── Data for this exercise ──
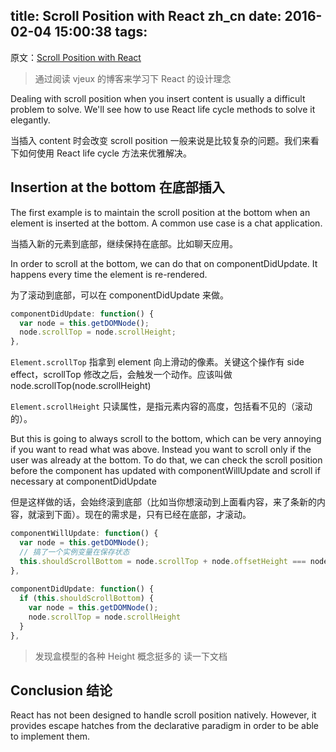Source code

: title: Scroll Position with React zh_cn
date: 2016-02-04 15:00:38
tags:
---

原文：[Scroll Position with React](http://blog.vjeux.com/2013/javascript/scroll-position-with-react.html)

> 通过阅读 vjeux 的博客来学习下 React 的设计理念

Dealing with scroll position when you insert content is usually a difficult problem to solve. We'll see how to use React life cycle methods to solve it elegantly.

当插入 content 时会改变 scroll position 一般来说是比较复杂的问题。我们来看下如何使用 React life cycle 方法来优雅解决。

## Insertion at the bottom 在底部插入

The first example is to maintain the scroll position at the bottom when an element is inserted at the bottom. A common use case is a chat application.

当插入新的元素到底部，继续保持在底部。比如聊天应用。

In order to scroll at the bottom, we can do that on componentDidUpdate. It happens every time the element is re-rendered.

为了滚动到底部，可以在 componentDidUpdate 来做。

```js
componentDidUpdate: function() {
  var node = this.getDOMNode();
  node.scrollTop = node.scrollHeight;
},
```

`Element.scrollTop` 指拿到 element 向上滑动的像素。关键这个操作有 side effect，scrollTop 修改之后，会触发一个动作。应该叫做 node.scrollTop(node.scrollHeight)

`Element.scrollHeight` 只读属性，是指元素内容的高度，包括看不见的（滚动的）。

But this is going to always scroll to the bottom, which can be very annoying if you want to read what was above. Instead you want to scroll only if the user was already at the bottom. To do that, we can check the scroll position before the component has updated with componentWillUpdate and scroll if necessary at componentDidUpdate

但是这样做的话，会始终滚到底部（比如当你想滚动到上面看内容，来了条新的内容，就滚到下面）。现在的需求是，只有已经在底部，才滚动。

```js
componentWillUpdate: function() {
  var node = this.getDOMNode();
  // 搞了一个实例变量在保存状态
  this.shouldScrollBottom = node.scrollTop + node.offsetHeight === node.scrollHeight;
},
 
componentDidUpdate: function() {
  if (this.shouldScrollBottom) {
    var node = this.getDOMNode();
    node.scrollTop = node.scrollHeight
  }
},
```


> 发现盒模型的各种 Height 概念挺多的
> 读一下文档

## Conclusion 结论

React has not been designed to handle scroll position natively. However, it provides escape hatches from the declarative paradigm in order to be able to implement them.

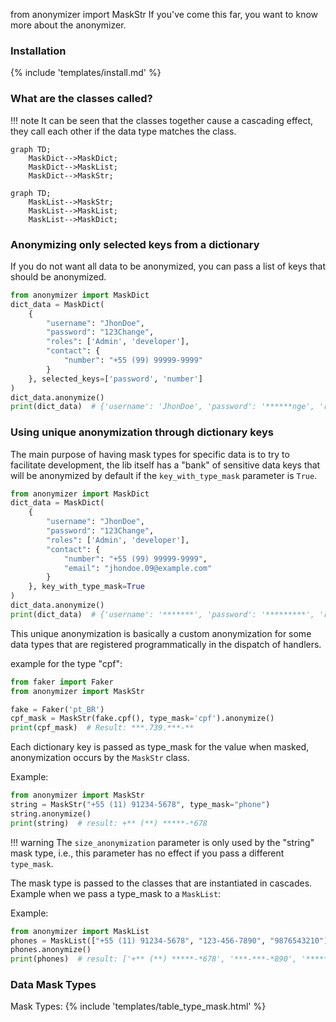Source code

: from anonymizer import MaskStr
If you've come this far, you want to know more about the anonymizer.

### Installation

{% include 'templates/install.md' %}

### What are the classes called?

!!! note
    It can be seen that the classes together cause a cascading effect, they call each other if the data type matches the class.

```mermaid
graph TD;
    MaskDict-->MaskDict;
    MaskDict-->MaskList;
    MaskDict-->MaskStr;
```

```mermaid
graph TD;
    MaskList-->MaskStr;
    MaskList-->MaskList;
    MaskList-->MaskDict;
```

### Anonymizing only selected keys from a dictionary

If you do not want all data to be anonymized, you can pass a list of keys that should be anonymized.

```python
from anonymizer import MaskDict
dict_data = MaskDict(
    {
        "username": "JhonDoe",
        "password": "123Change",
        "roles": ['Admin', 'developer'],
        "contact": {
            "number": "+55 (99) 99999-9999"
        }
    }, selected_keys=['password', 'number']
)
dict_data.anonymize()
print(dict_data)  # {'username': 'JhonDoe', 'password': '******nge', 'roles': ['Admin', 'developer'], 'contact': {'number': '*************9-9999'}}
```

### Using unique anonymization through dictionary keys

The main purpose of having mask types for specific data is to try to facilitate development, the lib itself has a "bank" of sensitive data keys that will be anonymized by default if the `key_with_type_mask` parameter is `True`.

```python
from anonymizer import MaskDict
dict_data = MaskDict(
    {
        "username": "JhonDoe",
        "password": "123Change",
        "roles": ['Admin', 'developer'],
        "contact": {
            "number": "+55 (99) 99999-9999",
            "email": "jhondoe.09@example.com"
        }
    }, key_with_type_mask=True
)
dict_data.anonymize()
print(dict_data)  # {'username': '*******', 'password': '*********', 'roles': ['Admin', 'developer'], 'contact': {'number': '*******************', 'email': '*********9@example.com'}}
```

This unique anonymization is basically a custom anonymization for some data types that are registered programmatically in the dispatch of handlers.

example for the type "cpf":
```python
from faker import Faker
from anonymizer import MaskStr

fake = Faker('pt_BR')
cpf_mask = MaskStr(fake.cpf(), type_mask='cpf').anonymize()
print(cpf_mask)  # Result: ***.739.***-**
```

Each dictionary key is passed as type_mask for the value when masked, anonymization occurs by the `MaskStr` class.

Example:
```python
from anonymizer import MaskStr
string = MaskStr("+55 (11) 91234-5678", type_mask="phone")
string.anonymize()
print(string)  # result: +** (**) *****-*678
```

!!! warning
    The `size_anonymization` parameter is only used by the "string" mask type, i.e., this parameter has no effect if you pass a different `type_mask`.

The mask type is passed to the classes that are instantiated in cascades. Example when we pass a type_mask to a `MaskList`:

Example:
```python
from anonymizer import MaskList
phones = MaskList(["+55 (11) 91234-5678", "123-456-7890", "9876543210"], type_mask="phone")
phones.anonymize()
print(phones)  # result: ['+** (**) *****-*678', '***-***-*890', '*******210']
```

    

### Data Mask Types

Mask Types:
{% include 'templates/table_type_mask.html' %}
───
── Data for this exercise ──
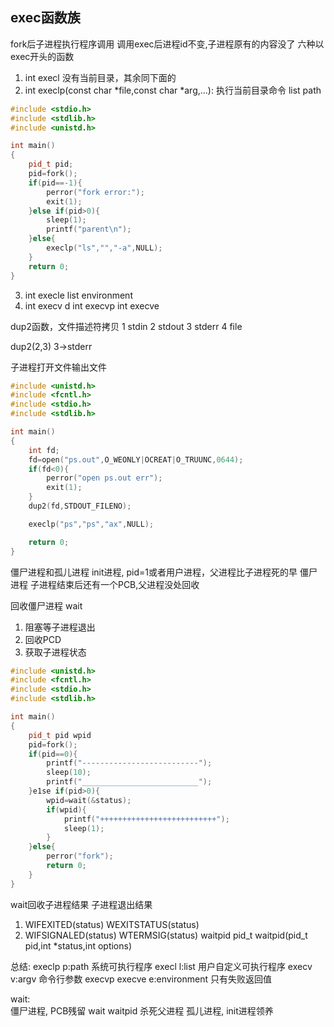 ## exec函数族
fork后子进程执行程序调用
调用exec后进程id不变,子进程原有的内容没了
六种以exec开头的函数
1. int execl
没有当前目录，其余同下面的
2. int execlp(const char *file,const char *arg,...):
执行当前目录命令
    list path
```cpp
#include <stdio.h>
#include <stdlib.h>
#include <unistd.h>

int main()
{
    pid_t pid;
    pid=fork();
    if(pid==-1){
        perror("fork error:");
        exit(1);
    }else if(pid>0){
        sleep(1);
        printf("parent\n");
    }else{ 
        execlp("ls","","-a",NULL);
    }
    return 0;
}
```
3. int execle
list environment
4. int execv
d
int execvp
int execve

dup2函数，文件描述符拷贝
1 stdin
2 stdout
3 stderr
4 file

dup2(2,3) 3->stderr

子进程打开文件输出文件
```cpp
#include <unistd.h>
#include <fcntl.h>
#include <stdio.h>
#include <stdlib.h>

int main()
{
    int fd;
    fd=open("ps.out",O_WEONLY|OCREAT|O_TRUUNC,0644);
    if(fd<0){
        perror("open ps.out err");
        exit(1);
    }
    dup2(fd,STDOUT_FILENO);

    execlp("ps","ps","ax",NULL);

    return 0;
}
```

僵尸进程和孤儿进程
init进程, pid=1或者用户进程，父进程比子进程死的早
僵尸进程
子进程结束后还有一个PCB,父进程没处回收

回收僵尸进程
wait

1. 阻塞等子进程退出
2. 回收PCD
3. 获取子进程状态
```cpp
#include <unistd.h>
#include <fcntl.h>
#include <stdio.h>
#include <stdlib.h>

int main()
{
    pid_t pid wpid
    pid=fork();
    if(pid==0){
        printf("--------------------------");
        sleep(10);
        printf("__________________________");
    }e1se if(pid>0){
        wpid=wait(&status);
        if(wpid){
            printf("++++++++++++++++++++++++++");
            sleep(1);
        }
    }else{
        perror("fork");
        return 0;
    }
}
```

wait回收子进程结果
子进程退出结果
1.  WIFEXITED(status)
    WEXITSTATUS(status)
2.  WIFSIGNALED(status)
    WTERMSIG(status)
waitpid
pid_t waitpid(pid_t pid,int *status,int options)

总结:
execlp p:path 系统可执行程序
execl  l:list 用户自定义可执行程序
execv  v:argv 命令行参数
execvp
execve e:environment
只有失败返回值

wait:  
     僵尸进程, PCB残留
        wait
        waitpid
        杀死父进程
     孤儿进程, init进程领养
───
── Data for this exercise ──
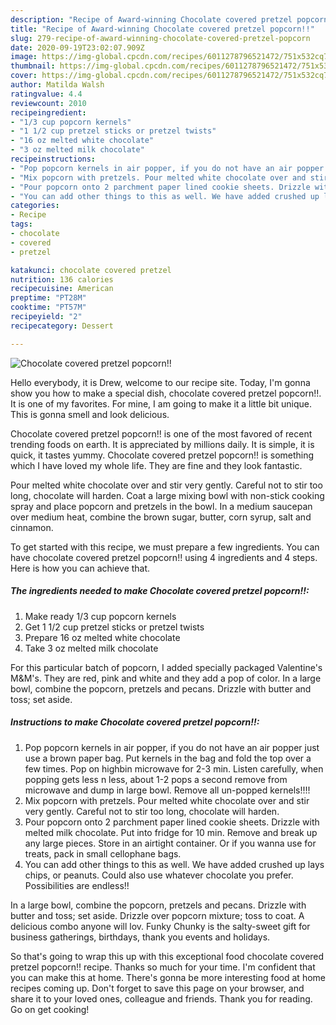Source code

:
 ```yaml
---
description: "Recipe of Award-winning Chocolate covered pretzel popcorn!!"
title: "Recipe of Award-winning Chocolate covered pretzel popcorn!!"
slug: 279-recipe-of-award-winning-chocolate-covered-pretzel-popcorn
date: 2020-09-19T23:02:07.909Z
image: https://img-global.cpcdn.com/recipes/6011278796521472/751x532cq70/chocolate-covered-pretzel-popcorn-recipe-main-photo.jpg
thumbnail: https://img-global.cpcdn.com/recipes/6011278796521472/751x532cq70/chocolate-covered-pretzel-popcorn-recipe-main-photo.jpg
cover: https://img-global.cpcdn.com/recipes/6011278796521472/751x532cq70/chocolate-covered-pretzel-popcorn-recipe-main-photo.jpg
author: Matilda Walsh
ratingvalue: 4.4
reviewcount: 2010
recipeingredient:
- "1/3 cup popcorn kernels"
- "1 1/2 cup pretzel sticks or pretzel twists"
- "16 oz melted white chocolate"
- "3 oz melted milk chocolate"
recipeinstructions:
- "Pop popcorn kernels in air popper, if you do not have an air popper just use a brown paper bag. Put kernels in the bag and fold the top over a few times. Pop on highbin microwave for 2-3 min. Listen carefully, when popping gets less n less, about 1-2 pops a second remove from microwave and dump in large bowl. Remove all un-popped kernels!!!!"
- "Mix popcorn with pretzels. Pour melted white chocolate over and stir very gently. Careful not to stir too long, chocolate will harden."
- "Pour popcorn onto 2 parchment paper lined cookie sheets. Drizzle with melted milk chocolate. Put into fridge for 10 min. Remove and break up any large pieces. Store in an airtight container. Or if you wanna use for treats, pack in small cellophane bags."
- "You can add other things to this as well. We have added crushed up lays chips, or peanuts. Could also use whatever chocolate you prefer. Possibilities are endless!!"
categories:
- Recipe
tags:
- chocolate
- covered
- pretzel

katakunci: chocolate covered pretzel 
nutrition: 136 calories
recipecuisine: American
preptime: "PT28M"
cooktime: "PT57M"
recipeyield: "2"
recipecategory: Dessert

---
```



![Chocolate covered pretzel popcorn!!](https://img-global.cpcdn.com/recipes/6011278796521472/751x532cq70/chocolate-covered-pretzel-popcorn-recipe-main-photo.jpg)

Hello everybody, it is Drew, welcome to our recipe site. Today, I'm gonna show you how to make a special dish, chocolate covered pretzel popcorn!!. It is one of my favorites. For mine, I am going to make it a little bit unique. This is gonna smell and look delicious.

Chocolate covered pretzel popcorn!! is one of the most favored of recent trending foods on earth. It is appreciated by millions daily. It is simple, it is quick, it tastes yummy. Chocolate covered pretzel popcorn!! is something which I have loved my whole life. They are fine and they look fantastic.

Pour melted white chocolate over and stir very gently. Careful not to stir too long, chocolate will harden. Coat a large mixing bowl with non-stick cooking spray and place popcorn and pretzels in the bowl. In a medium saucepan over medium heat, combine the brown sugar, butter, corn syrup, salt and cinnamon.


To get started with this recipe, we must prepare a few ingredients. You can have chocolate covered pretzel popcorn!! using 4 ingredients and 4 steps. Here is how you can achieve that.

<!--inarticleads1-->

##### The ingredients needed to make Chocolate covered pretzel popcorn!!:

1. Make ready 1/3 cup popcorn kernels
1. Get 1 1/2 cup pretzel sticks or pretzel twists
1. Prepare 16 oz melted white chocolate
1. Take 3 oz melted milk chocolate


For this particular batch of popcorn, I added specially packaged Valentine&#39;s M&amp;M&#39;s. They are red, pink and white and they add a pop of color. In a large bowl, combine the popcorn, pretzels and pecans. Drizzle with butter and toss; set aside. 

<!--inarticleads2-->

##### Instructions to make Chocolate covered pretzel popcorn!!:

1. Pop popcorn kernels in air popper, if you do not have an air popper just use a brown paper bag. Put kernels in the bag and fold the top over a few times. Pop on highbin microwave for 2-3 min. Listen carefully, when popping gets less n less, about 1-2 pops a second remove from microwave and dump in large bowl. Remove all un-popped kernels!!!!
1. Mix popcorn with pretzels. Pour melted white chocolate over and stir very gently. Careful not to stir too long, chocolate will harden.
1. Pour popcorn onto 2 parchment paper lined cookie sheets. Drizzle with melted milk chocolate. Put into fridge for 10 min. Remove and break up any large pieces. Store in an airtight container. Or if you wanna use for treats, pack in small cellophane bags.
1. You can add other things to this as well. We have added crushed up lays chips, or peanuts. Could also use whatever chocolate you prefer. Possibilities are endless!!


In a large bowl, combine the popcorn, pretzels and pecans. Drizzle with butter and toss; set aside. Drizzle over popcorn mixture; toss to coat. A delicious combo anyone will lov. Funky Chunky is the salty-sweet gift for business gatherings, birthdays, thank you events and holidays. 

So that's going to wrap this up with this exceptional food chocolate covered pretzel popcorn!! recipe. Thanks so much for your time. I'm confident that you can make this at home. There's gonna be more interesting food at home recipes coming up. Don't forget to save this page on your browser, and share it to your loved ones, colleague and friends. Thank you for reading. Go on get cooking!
───
Problem requirements
Copy each line of the entries that includes the word "carefully".

Answer to the problem
- "Pop popcorn kernels in air popper, if you do not have an air popper just use a brown paper bag. Put kernels in the bag and fold the top over a few times. Pop on highbin microwave for 2-3 min. Listen carefully, when popping gets less n less, about 1-2 pops a second remove from microwave and dump in large bowl. Remove all un-popped kernels!!!!"
1. Pop popcorn kernels in air popper, if you do not have an air popper just use a brown paper bag. Put kernels in the bag and fold the top over a few times. Pop on highbin microwave for 2-3 min. Listen carefully, when popping gets less n less, about 1-2 pops a second remove from microwave and dump in large bowl. Remove all un-popped kernels!!!!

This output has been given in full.